At one corner of the meadow, I find what I have been looking for: the life-size statues, 82 of them, representing the children killed in the Nazi revenge during World War II. These heartbreaking statues, village kids gathered as though waiting for their fate, is credited to a Czech sculptor and professor named Maria Uchytilova, though her husband finished the piece years after her death in late 1989. She had spent the final two decades of her life working on the project, beginning in 1969 – giving the world an emotional reminder of the evils done in the name of power.

I had the valley and meadow mostly to myself that afternoon. Just me and those 82 children. There were only a handful of tourists and locals spread around, looking small in the leafy distance. I was surprised not to find tour buses parked out front, once I’d caught the subway from near my Prague hotel, then waded through crowds on the street to find the public bus. I was surprised but also relieved. Somehow what I was feeling demanded that I be alone.

Lidice was a Czech village of men, women and children. Homes and

businesses. Small farms. A church from the 14th century. Lidice was a village until June 10, 1942, when Hitler ordered his Gestapo to make the place not exist anymore. And how he made that decision is a piece of history.

When the Nazis occupied Czechoslovakia in 1939, Hitler imposed a “Protectorate” – one of the earliest examples of Nazi language abuse.
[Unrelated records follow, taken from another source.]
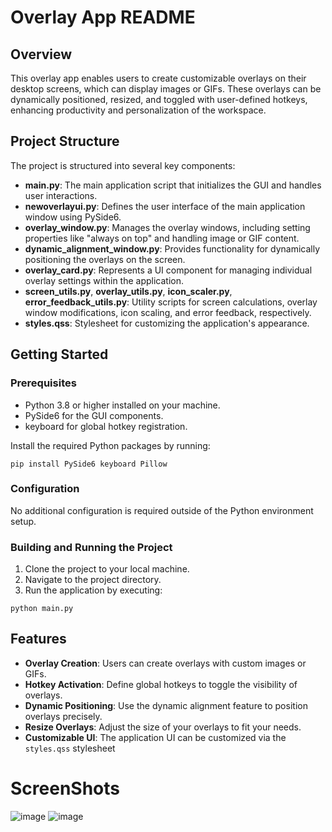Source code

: # Overlay App README

## Overview
This overlay app enables users to create customizable overlays on their desktop screens, which can display images or GIFs. These overlays can be dynamically positioned, resized, and toggled with user-defined hotkeys, enhancing productivity and personalization of the workspace.

## Project Structure
The project is structured into several key components:

- **main.py**: The main application script that initializes the GUI and handles user interactions.
- **newoverlayui.py**: Defines the user interface of the main application window using PySide6.
- **overlay_window.py**: Manages the overlay windows, including setting properties like "always on top" and handling image or GIF content.
- **dynamic_alignment_window.py**: Provides functionality for dynamically positioning the overlays on the screen.
- **overlay_card.py**: Represents a UI component for managing individual overlay settings within the application.
- **screen_utils.py**, **overlay_utils.py**, **icon_scaler.py**, **error_feedback_utils.py**: Utility scripts for screen calculations, overlay window modifications, icon scaling, and error feedback, respectively.
- **styles.qss**: Stylesheet for customizing the application's appearance.

## Getting Started

### Prerequisites
- Python 3.8 or higher installed on your machine.
- PySide6 for the GUI components.
- keyboard for global hotkey registration.

Install the required Python packages by running:

```pip install PySide6 keyboard Pillow```

### Configuration
No additional configuration is required outside of the Python environment setup.

### Building and Running the Project
1. Clone the project to your local machine.
2. Navigate to the project directory.
3. Run the application by executing:

```python main.py```


## Features
- **Overlay Creation**: Users can create overlays with custom images or GIFs.
- **Hotkey Activation**: Define global hotkeys to toggle the visibility of overlays.
- **Dynamic Positioning**: Use the dynamic alignment feature to position overlays precisely.
- **Resize Overlays**: Adjust the size of your overlays to fit your needs.
- **Customizable UI**: The application UI can be customized via the `styles.qss` stylesheet

# ScreenShots
![image](https://github.com/NoshGiven/Overly/assets/127076152/8b045f76-19e9-414e-b80c-51aaf937f764)
![image](https://github.com/NoshGiven/Overly/assets/127076152/fbab335b-7785-4afd-a8c2-32ba4ccf405b)


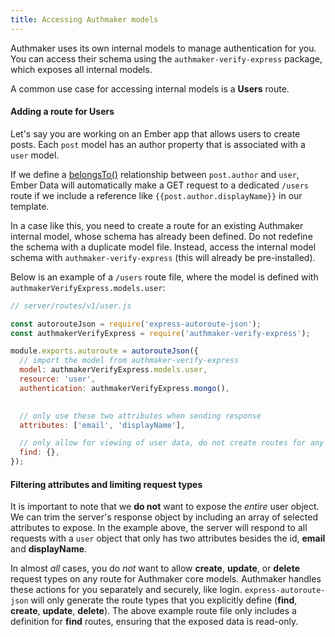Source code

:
 ```yaml
---
title: Accessing Authmaker models
---
```


Authmaker uses its own internal models to manage authentication for you. You can access their schema using the `authmaker-verify-express` package, which exposes all internal models.

A common use case for accessing internal models is a **Users** route.

#### Adding a route for Users

Let's say you are working on an Ember app that allows users to create posts. Each `post` model has an author property that is associated with a `user` model.

If we define a [belongsTo()](https://guides.emberjs.com/current/models/relationships/) relationship between `post.author` and `user`, Ember Data will automatically make a GET request to a dedicated `/users` route if we include a reference like `{{post.author.displayName}}` in our template.

In a case like this, you need to create a route for an existing Authmaker internal model, whose schema has already been defined. Do not redefine the schema with a duplicate model file. Instead, access the internal model schema with `authmaker-verify-express` (this will already be pre-installed).

Below is an example of a `/users` route file, where the model is defined with `authmakerVerifyExpress.models.user`:

```javascript
// server/routes/v1/user.js

const autorouteJson = require('express-autoroute-json');
const authmakerVerifyExpress = require('authmaker-verify-express');

module.exports.autoroute = autorouteJson({
  // import the model from authmaker-verify-express
  model: authmakerVerifyExpress.models.user,
  resource: 'user',
  authentication: authmakerVerifyExpress.mongo(),
  

  // only use these two attributes when sending response
  attributes: ['email', 'displayName'],

  // only allow for viewing of user data, do not create routes for any other request types
  find: {},
});
```

#### Filtering attributes and limiting request types

It is important to note that we **do not** want to expose the _entire_ user object. We can trim the server's response object by including an array of selected attributes to expose. In the example above, the server will respond to all requests with a `user` object that only has two attributes besides the id, **email** and **displayName**.

In almost _all_ cases, you do _not_ want to allow **create**, **update**, or **delete** request types on any route for Authmaker core models. Authmaker handles these actions for you separately and securely, like login. `express-autoroute-json` will only generate the route types that you explicitly define (**find**, **create**, **update**, **delete**). The above example route file only includes a definition for **find** routes, ensuring that the exposed data is read-only.
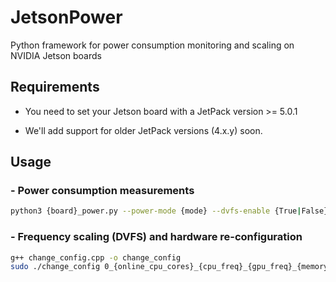 # JetsonPower
Python framework for power consumption monitoring and scaling on NVIDIA Jetson boards

## Requirements
- You need to set your Jetson board with a JetPack version >= 5.0.1

- We'll add support for older JetPack versions (4.x.y) soon.

## Usage 
### - Power consumption measurements

``` sh
python3 {board}_power.py --power-mode {mode} --dvfs-enable {True|False}
```

### - Frequency scaling (DVFS) and hardware re-configuration
``` sh
g++ change_config.cpp -o change_config
sudo ./change_config 0_{online_cpu_cores}_{cpu_freq}_{gpu_freq}_{memory_freq}_{online_dla_cores}_{dla_freq}
```
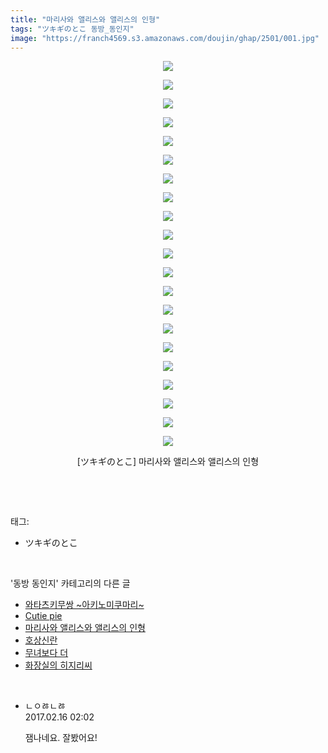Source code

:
 ```yaml
---
title: "마리사와 앨리스와 앨리스의 인형"
tags: "ツキギのとこ 동방_동인지"
image: "https://franch4569.s3.amazonaws.com/doujin/ghap/2501/001.jpg"
---
```

<div class="article">
<p style="text-align: center; clear: none; float: none;"><img src="{{ site.imgserver2 }}/ghap/2501/001.jpg"/></p>
<p style="text-align: center; clear: none; float: none;"><img src="{{ site.imgserver2 }}/ghap/2501/002.jpg"/></p>
<p style="text-align: center; clear: none; float: none;"><img src="{{ site.imgserver2 }}/ghap/2501/003.jpg"/></p>
<p style="text-align: center; clear: none; float: none;"><img src="{{ site.imgserver2 }}/ghap/2501/004.jpg"/></p>
<p style="text-align: center; clear: none; float: none;"><img src="{{ site.imgserver2 }}/ghap/2501/005.jpg"/></p>
<p style="text-align: center; clear: none; float: none;"><img src="{{ site.imgserver2 }}/ghap/2501/006.jpg"/></p>
<p style="text-align: center; clear: none; float: none;"><img src="{{ site.imgserver2 }}/ghap/2501/007.jpg"/></p>
<p style="text-align: center; clear: none; float: none;"><img src="{{ site.imgserver2 }}/ghap/2501/008.jpg"/></p>
<p style="text-align: center; clear: none; float: none;"><img src="{{ site.imgserver2 }}/ghap/2501/009.jpg"/></p>
<p style="text-align: center; clear: none; float: none;"><img src="{{ site.imgserver2 }}/ghap/2501/010.jpg"/></p>
<p style="text-align: center; clear: none; float: none;"><img src="{{ site.imgserver2 }}/ghap/2501/011.jpg"/></p>
<p style="text-align: center; clear: none; float: none;"><img src="{{ site.imgserver2 }}/ghap/2501/012.jpg"/></p>
<p style="text-align: center; clear: none; float: none;"><img src="{{ site.imgserver2 }}/ghap/2501/013.jpg"/></p>
<p style="text-align: center; clear: none; float: none;"><img src="{{ site.imgserver2 }}/ghap/2501/014.jpg"/></p>
<p style="text-align: center; clear: none; float: none;"><img src="{{ site.imgserver2 }}/ghap/2501/015.jpg"/></p>
<p style="text-align: center; clear: none; float: none;"><img src="{{ site.imgserver2 }}/ghap/2501/016.jpg"/></p>
<p style="text-align: center; clear: none; float: none;"><img src="{{ site.imgserver2 }}/ghap/2501/017.jpg"/></p>
<p style="text-align: center; clear: none; float: none;"><img src="{{ site.imgserver2 }}/ghap/2501/018.jpg"/></p>
<p style="text-align: center; clear: none; float: none;"><img src="{{ site.imgserver2 }}/ghap/2501/019.jpg"/></p>
<p style="text-align: center; clear: none; float: none;"><img src="{{ site.imgserver2 }}/ghap/2501/020.jpg"/></p>
<p style="text-align: center; clear: none; float: none;"><img src="{{ site.imgserver2 }}/ghap/2501/021.jpg"/></p>
<p style="text-align: center; clear: none; float: none;">[ツキギのとこ] 마리사와 앨리스와 앨리스의 인형</p>
<p><br/></p>
</div><br/>
<div class="tagTrail">
<p>태그: </p>
<ul>
<li>ツキギのとこ</li>
</ul>
</div><br/>
<div class="another">
<p>'동방 동인지' 카테고리의 다른 글</p>
<ul>
<li><a href="/ghap_2504">와타츠키무쌍 ~아키노미쿠마리~</a></li>
<li><a href="/ghap_2503">Cutie pie</a></li>
<li><a href="/ghap_2501">마리사와 앨리스와 앨리스의 인형</a></li>
<li><a href="/ghap_2500">호상신란</a></li>
<li><a href="/ghap_2498">무녀보다 더</a></li>
<li><a href="/ghap_2497">화장실의 히지리씨</a></li>
</ul>
</div><br/>
<div class="cb_module cb_fluid">
<div class="cb_wrt cb_profile">
<div class="comment">
<ul>
<li class="cb_thumb_off" id="comment14916605">
<div class="cb_comment_area">
<div class="cb_info_area">
<div class="cb_section">
<span class="cb_nick_name">ㄴㅇㅀㄴㅀ</span>
</div>
<div class="cb_section">
<span class="cb_date">2017.02.16 02:02 </span>
</div>
</div>
<div class="cb_dsc_comment">
<p class="cb_dsc">
											잼나네요. 잘봤어요!
										</p>
</div>
</div></li>
</ul>
</div>
</div><!-- commentList close -->
</div><br/>
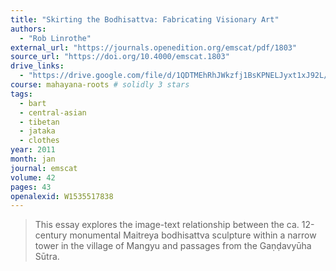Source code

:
 ```yaml
---
title: "Skirting the Bodhisattva: Fabricating Visionary Art"
authors:
  - "Rob Linrothe"
external_url: "https://journals.openedition.org/emscat/pdf/1803"
source_url: "https://doi.org/10.4000/emscat.1803"
drive_links:
  - "https://drive.google.com/file/d/1QDTMEhRhJWkzfj1BsKPNELJyxt1xJ92L/view?usp=drivesdk"
course: mahayana-roots # solidly 3 stars
tags:
  - bart
  - central-asian
  - tibetan
  - jataka
  - clothes
year: 2011
month: jan
journal: emscat
volume: 42
pages: 43
openalexid: W1535517838
---
```


> This essay explores the image-text relationship between the ca.
> 12-century monumental Maitreya bodhisattva sculpture within a narrow tower in the village of Mangyu and passages from the Gaṇḍavyūha Sūtra.
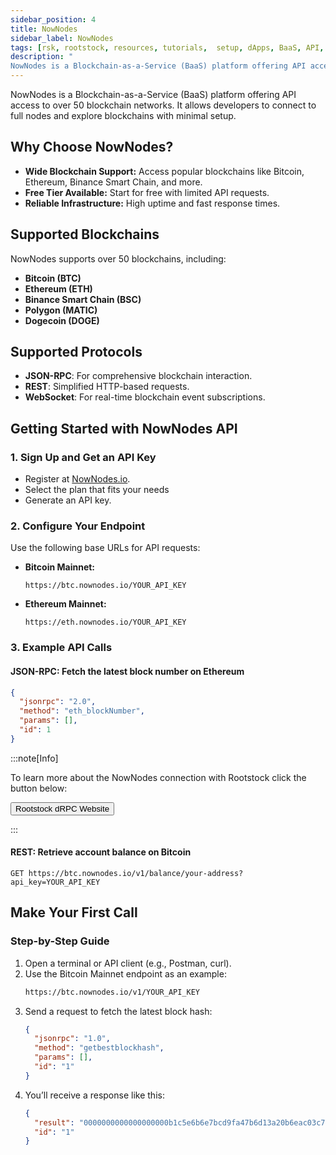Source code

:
 ```yaml
---
sidebar_position: 4
title: NowNodes
sidebar_label: NowNodes
tags: [rsk, rootstock, resources, tutorials,  setup, dApps, BaaS, API, Nodes, NowNodes]
description: "
NowNodes is a Blockchain-as-a-Service (BaaS) platform offering API access to over 50 blockchain networks. It allows developers to connect to full nodes and explore blockchains with minimal setup. "
---
```


NowNodes is a Blockchain-as-a-Service (BaaS) platform offering API access to over 50 blockchain networks. It allows developers to connect to full nodes and explore blockchains with minimal setup.  

## Why Choose NowNodes?  
- **Wide Blockchain Support:** Access popular blockchains like Bitcoin, Ethereum, Binance Smart Chain, and more.  
- **Free Tier Available:** Start for free with limited API requests.  
- **Reliable Infrastructure:** High uptime and fast response times.  


## Supported Blockchains  
NowNodes supports over 50 blockchains, including:  
- **Bitcoin (BTC)**  
- **Ethereum (ETH)**  
- **Binance Smart Chain (BSC)**  
- **Polygon (MATIC)**  
- **Dogecoin (DOGE)**  

## Supported Protocols  
- **JSON-RPC**: For comprehensive blockchain interaction.  
- **REST**: Simplified HTTP-based requests.  
- **WebSocket**: For real-time blockchain event subscriptions.  



## **Getting Started with NowNodes API**  

### 1. Sign Up and Get an API Key  
- Register at [NowNodes.io](https://nownodes.io).  
- Select the plan that fits your needs
- Generate an API key.  

### 2. Configure Your Endpoint  
Use the following base URLs for API requests:  
- **Bitcoin Mainnet:**  
  ```
  https://btc.nownodes.io/YOUR_API_KEY
  ```  
- **Ethereum Mainnet:**  
  ```
  https://eth.nownodes.io/YOUR_API_KEY
  ```  

### 3. Example API Calls  
#### JSON-RPC: Fetch the latest block number on Ethereum  
```json
{
  "jsonrpc": "2.0",
  "method": "eth_blockNumber",
  "params": [],
  "id": 1
}
```  

:::note[Info]

 To learn more about the NowNodes connection with Rootstock  click the button below:
 
<Button href="https://nownodes.io/nodes/rsk" align="left">Rootstock dRPC Website</Button>

:::

#### REST: Retrieve account balance on Bitcoin  
```
GET https://btc.nownodes.io/v1/balance/your-address?api_key=YOUR_API_KEY
```  



## **Make Your First Call**  

### Step-by-Step Guide  
1. Open a terminal or API client (e.g., Postman, curl).  
2. Use the Bitcoin Mainnet endpoint as an example:  
   ```bash
   https://btc.nownodes.io/v1/YOUR_API_KEY
   ```  
3. Send a request to fetch the latest block hash:  
   ```json
   {
     "jsonrpc": "1.0",
     "method": "getbestblockhash",
     "params": [],
     "id": "1"
   }
   ```  
4. You’ll receive a response like this:  
   ```json
   {
     "result": "0000000000000000000b1c5e6b6e7bcd9fa47b6d13a20b6eac03c76a66b4f3ad",
     "id": "1"
   }
   ```  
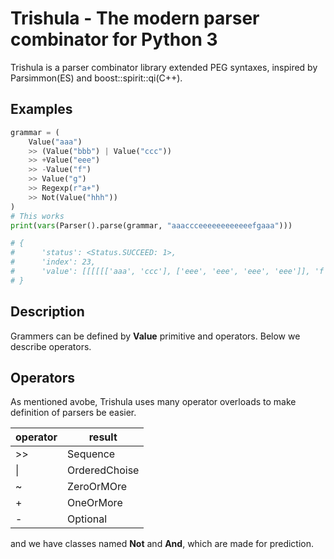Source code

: # Trishula - The modern parser combinator for Python 3

Trishula is a parser combinator library extended PEG syntaxes, inspired by Parsimmon(ES) and boost::spirit::qi(C++).

## Examples

```python
grammar = (
    Value("aaa")
    >> (Value("bbb") | Value("ccc"))
    >> +Value("eee")
    >> -Value("f")
    >> Value("g")
    >> Regexp(r"a+")
    >> Not(Value("hhh"))
)
# This works
print(vars(Parser().parse(grammar, "aaaccceeeeeeeeeeeefgaaa")))

# {
#      'status': <Status.SUCCEED: 1>,
#      'index': 23,
#      'value': [[[[[['aaa', 'ccc'], ['eee', 'eee', 'eee', 'eee']], 'f'], 'g'], 'aaa'], None]
# }
```

## Description

Grammers can be defined by **Value** primitive and operators. Below we describe operators.

## Operators

As mentioned avobe, Trishula uses many operator overloads to make definition of parsers be easier.

| operator | result |
----|---- 
| >> | Sequence |
| \| | OrderedChoise |
| ~ | ZeroOrMOre |
| + | OneOrMore |
| - | Optional |

and we have classes named **Not** and **And**, which are made for prediction.
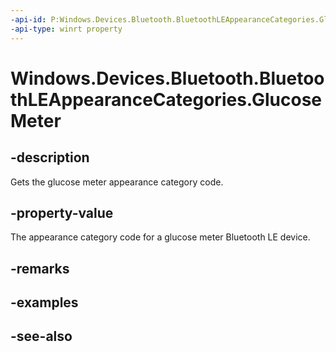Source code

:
 ```yaml
---
-api-id: P:Windows.Devices.Bluetooth.BluetoothLEAppearanceCategories.GlucoseMeter
-api-type: winrt property
---
```


<!-- Property syntax
public ushort GlucoseMeter { get; }
-->

# Windows.Devices.Bluetooth.BluetoothLEAppearanceCategories.GlucoseMeter

## -description
Gets the glucose meter appearance category code.

## -property-value
The appearance category code for a glucose meter Bluetooth LE device.

## -remarks

## -examples

## -see-also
Other than sparing Prague (as even the Russians would do at the end of the Cold War four decades later), very little about Czechoslovakia would be protected in the coming years. In a sense, the very concept started the beginning of the end for the men, women and children of Lidice. It brought in the Protektor in 1941, the man who would set the story in dreadful motion.

During his time “protecting” the Czech people at the behest of Hitler, Reinhard Heydrich earned many nicknames – none of them affectionate. Perhaps the one that tops everyone’s list for clarity is “The Butcher of Prague.” Before his assassination in 1942, Heydrich not only impressed his boss with the way he put down dissent but with his far-reaching beliefs about racial and national purity. Many consider him to be a primary architect of the Holocaust.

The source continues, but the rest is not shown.